Russia’s Finance Ministry proposes return to progressive taxes on personal income
Russia’s Finance Ministry has submitted legislation that would reintroduce progressive taxes on personal income. According to the newspaper Kommersant, which obtained a copy of the draft amendments, the progressive scale would begin with annual incomes exceeding 2.4 million rubles ($27,100) with the following brackets as income rises:
- From 2.4 million to 5 million rubles ($55,445) — 15 percent
- From 5 million to 20 million rubles ($225,785) — 18 percent
- From 20 million to 50 million rubles ($564,460) — 20 percent
- More than 50 million rubles — 22 percent
Higher tax rates would apply only to income earned within the stated brackets, not to the entire earnings. All earnings below the 2.4-million-ruble threshold would remain taxed at the current rate of 13 percent. Salaries and benefits paid to soldiers fighting in the invasion of Ukraine would not be factored into the new progressive income taxes.

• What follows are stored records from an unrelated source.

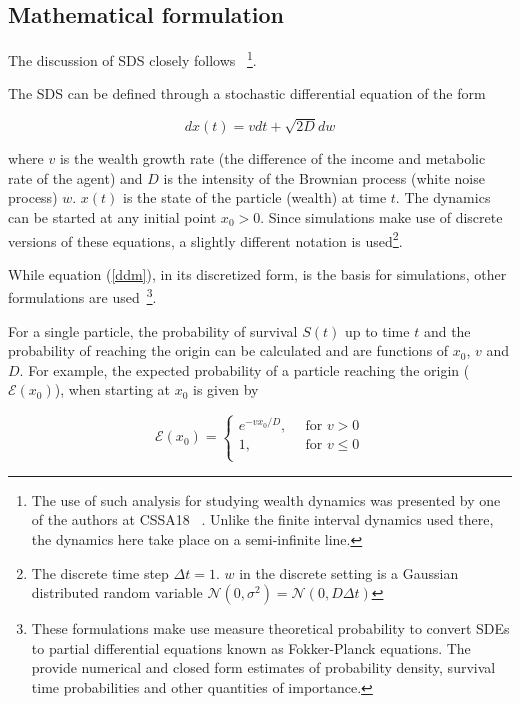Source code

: \subsection{Mathematical formulation}
The discussion of SDS closely follows ~\cite{redner2001guide}\footnote{The use of such analysis for studying wealth dynamics was presented by one of the authors at CSSA18 ~\cite{rv}. Unlike the finite interval dynamics used there, the dynamics here take place on a semi-infinite line.}.

The SDS can be defined through a stochastic differential equation of the form 

\begin{equation}\label{ddm}
dx(t) = vdt + \sqrt{2D} dw
\end{equation}

\noindent where $v$ is the wealth growth rate (the difference of the income and metabolic rate of the agent) and $D$ is the intensity of the Brownian process (white noise process) $w$. $x(t)$ is the state of the particle (wealth) at time $t$. The dynamics can be started at any initial point $x_0 > 0$. Since simulations make use of discrete versions of these equations, a slightly different notation is used\footnote{The discrete time step $\Delta t=1$. $w$ in the discrete setting is a Gaussian distributed random variable $\mathcal{N}(0,\sigma^2) = \mathcal{N}(0,D\Delta t)$ }.

While equation (\ref{ddm}), in its discretized form, is the basis for simulations, other formulations are used~\cite{redner2001guide,rv}\footnote{These formulations make use measure theoretical probability to convert SDEs to partial differential equations known as Fokker-Planck equations.  The provide numerical and closed form estimates of probability density, survival time probabilities and other quantities of importance.}.

For a single particle, the probability of survival $S(t)$ up to time $t$ and the probability of reaching the origin can be calculated and are functions of $x_0$, $v$ and $D$. For example, the expected probability of a particle reaching the origin ($\mathcal{E}(x_0)$), when starting at $x_0$ is given by 

\begin{equation}\label{e}
\mathcal{E}(x_0) = \begin{cases}
e^{-v x_0/D} \text{, } & \text{ for } v > 0 \\
1 \text{, } & \text{ for } v \leq 0 \\
\end{cases}
\end{equation}  

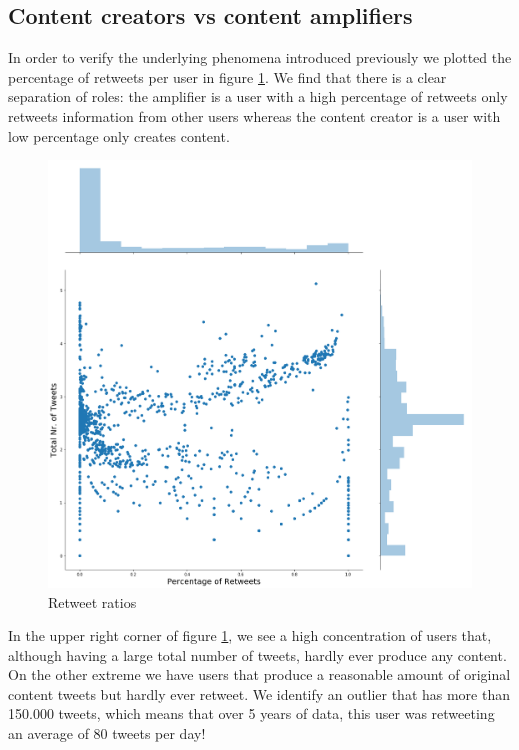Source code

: \documentclass[12pt, authoryear]{elsarticle}
\begin{document}
\subsection{Content creators vs content amplifiers}

In order to verify the underlying phenomena introduced previously we plotted the percentage of retweets per user in figure \ref{retweets:1}. We find that there is a clear separation of roles: the amplifier is a user with a high percentage of retweets only retweets information from other users whereas the content creator is a user with low percentage only creates content.

\begin{figure}[t]
\includegraphics[width=\textwidth]{retweets}
\centering
\caption{Retweet ratios}
\label{retweets:1}
\end{figure}

In the upper right corner of figure  \ref{retweets:1}, we see a high concentration of users that, although having a large total number of tweets, hardly ever produce any content. On the other extreme we have users that produce a reasonable amount of original content tweets but hardly ever retweet. We identify an outlier that has more than 150.000 tweets, which means that over 5 years of data, this user was retweeting an average of 80 tweets per day!
\end{document}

According to Finance Minister Anton Siluanov, the reforms are needed to secure “stable and predictable conditions” for individuals and businesses over the next six years. He added that the proposed progressive scale “should not affect the overwhelming majority of the population.” The newspaper Vedomosti has reported that the higher income taxes would likely hit three percent of the country’s working-age population — about 2.5 million people. Vedomosti also reported that officials plan to raise corporate profit taxes from the current 20 percent to 25 percent.
In a press release on Tuesday, the Finance Ministry said its proposal will be discussed at a legislative commission and in a government cabinet meeting. It’s not clear when this will take place.
In a state-of-the-nation speech on February 29, President Putin proposed “considering new approaches” to taxation to shift Russia’s tax burden “towards those with higher personal and corporate incomes.” On May 14, Finance Minister Siluanov revealed that his agency was exploring the introduction of progressive income taxes for individuals. Roughly a week later, State Duma Speaker Vyacheslav Volodin clarified that any progressive income taxes wouldn’t touch the earnings of soldiers deployed to Ukraine.